The idea and initial work on Solana began in 2017, but it was officially launched in March 2020 by the Solana Foundation, headquartered in Geneva, Switzerland. The most important person behind Solana is Anatoly Yakovenko, whose professional career started at Qualcomm, and who teamed up with his Qualcomm colleague Greg Fitzgerald to found a project called Solana Labs. Attracting several more former Qualcomm colleagues in the process, the Solana protocol and SOL token were released to the public in 2020.
What makes Solana unique?
When Bitcoin was invented more than a decade ago, it solved a tricky problem: how to make it possible for strangers anywhere in the world to make financial transactions over the internet without financial intermediaries and payment processors like Visa or Mastercard assisting the transaction. The technology that makes decentralized transactions possible — and which created the universe of cryptocurrencies we now know — is called a blockchain. But blockchains previously had one major downside compared to centralized networks like credit-card companies: they're slower. Bitcoin typically processes around than 7 transactions per second in 2023, compared to tens of thousands for Visa's network. Solana is one of many new crypto solutions aiming to make crypto networks faster and more scalable. It uses a suite of clever technologies, including a novel mechanism called "proof of history."
How can I stake Solana?
The computers that secure the network are called validators. Participants stake their own SOL to become a validator in exchange for a chance at earning SOL and a cut of fees. (Becoming a validator also requires a fairly high level of technical know-how.) SOL also serves as a "governance token," meaning that holders are also able to vote on future upgrades and governance proposals submitted by the Solana community.

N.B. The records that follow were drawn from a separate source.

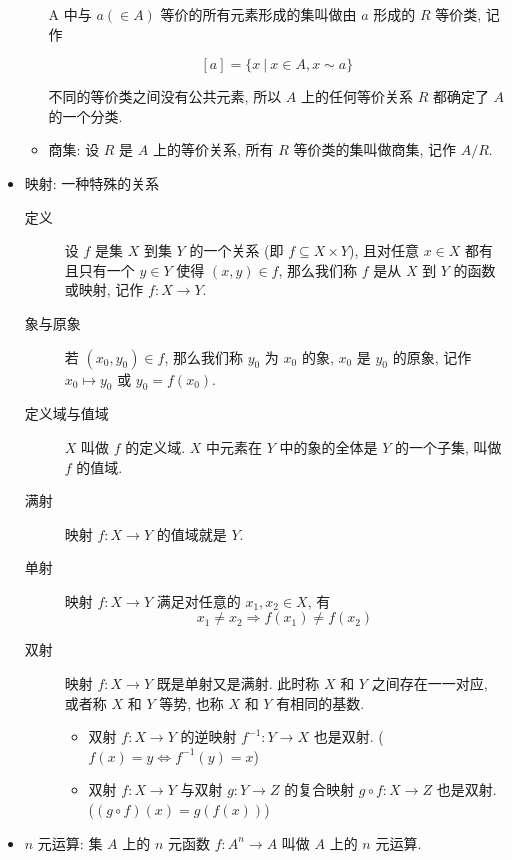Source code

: \documentclass[
    mode=hazy,
    color=blue,
    device=normal,
    lang=cn
]{elegantnote}
\begin{document}
\begin{itemize}
\begin{itemize}
            A 中与 $a(\in A)$ 等价的所有元素形成的集叫做由 $a$ 形成的 $R$ 等价类, 记作

            $$
            [a] = \{x\ \vert\ x\in A, x\sim a\}
            $$

            不同的等价类之间没有公共元素, 所以 $A$ 上的任何等价关系 $R$ 都确定了 $A$ 的一个分类.

            \item 商集: 设 $R$ 是 $A$ 上的等价关系, 所有 $R$ 等价类的集叫做商集, 记作 $A/R$.
        \end{itemize}
        \item 映射: 一种特殊的关系
        \begin{description}
            \item[定义] 设 $f$ 是集 $X$ 到集 $Y$ 的一个关系 (即 $f\subseteq X\times Y$), 且对任意 $ x\in X$ 都有且只有一个 $y\in Y$ 使得 $(x,y)\in f$, 那么我们称 $f$ 是从 $X$ 到 $Y$ 的函数或映射, 记作 $f:X\to Y$.
            \item[象与原象] 若 $(x_0,y_0)\in f$, 那么我们称 $y_0$ 为 $x_0$ 的象, $x_0$ 是 $y_0$ 的原象, 记作 $x_0\mapsto y_0$ 或 $y_0=f(x_0)$.
            \item[定义域与值域] $X$ 叫做 $f$ 的定义域. $X$ 中元素在 $Y$ 中的象的全体是 $Y$ 的一个子集, 叫做 $f$ 的值域.
            \item[满射] 映射 $f:X\to Y$ 的值域就是 $Y$.
            \item[单射] 映射 $f:X\to Y$ 满足对任意的 $x_1, x_2\in X$, 有
            $$
            x_1\neq x_2\Rightarrow f(x_1)\neq f(x_2)
            $$
            \item[双射] 映射 $f:X\to Y$ 既是单射又是满射. 此时称 $X$ 和 $Y$ 之间存在一一对应, 或者称 $X$ 和 $Y$ 等势, 也称 $X$ 和 $Y$ 有相同的基数.
            \begin{itemize}
                \item 双射 $f:X\to Y$ 的逆映射 $f^{-1}:Y\to X$ 也是双射. ($f(x)=y\Leftrightarrow f^{-1}(y) = x$)
                \item 双射 $f:X\to Y$ 与双射 $g:Y\to Z$ 的复合映射 $g\circ f:X\to Z$ 也是双射. ($(g\circ f)(x)=g(f(x))$)
            \end{itemize} 
        \end{description}
        \item $n$ 元运算: 集 $A$ 上的 $n$ 元函数 $f:A^n\to A$ 叫做 $A$ 上的 $n$ 元运算.
    \end{itemize}
\end{document}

What kinds of applications run on Solana?
Like Ethereum, Solana is a computing platform that can interact with smart contracts. Smart contracts power a wide range of applications, from Non-Fungible Tokens (NFT) marketplaces and Decentralized Finance (DeFi), to games. The crypto app ecosystem on Solana supports billions of dollars worth of assets as of 2023. One reason a user might choose an app that runs on Solana is that speeds are high and congestion is low — usually resulting in lower fees than on other blockchains. There are, of course, risks associated with emerging crypto applications and technologies, from extreme volatility to the potential for undiscovered smart contract bugs to be exploited. Especially as a beginner, do your research and don't risk money you can't afford to lose.
Where do I buy Solana?
You can buy, send, and receive Solana using various crypto exchanges and wallets, including Coinbase and Coinbase Wallet.